> PROBLEM DETAILS
Starting at the first line of the data and ending at the line with "## 🎯 Next Steps", copy each line exactly. Include both of those lines, but no pictures.

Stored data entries

+++

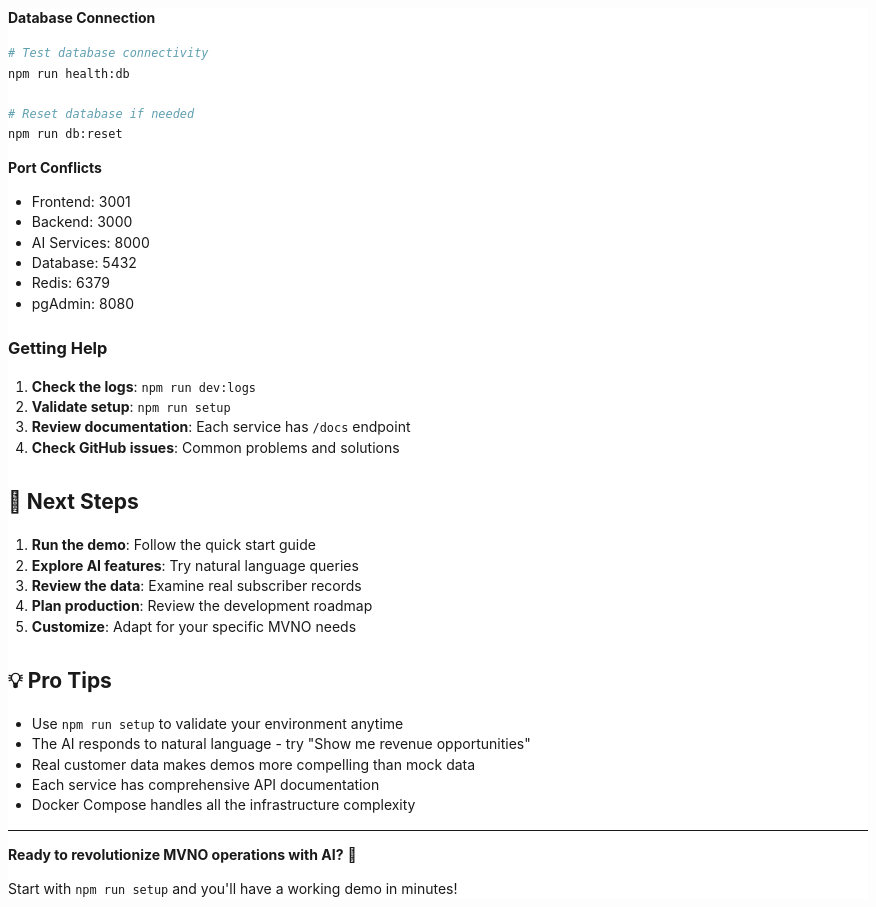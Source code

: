 **Database Connection**
```bash
# Test database connectivity
npm run health:db

# Reset database if needed
npm run db:reset
```

**Port Conflicts**
- Frontend: 3001
- Backend: 3000  
- AI Services: 8000
- Database: 5432
- Redis: 6379
- pgAdmin: 8080

### Getting Help

1. **Check the logs**: `npm run dev:logs`
2. **Validate setup**: `npm run setup`
3. **Review documentation**: Each service has `/docs` endpoint
4. **Check GitHub issues**: Common problems and solutions

## 🎯 Next Steps

1. **Run the demo**: Follow the quick start guide
2. **Explore AI features**: Try natural language queries
3. **Review the data**: Examine real subscriber records
4. **Plan production**: Review the development roadmap
5. **Customize**: Adapt for your specific MVNO needs

## 💡 Pro Tips

- Use `npm run setup` to validate your environment anytime
- The AI responds to natural language - try "Show me revenue opportunities"
- Real customer data makes demos more compelling than mock data
- Each service has comprehensive API documentation
- Docker Compose handles all the infrastructure complexity

---

**Ready to revolutionize MVNO operations with AI?** 🚀

Start with `npm run setup` and you'll have a working demo in minutes!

+++

> TASK SOLUTION
Source code

: **Database Connection**
```bash
# Test database connectivity
npm run health:db

# Reset database if needed
npm run db:reset
```

**Port Conflicts**
- Frontend: 3001
- Backend: 3000  
- AI Services: 8000
- Database: 5432
- Redis: 6379
- pgAdmin: 8080

### Getting Help

1. **Check the logs**: `npm run dev:logs`
2. **Validate setup**: `npm run setup`
3. **Review documentation**: Each service has `/docs` endpoint
4. **Check GitHub issues**: Common problems and solutions

## 🎯 Next Steps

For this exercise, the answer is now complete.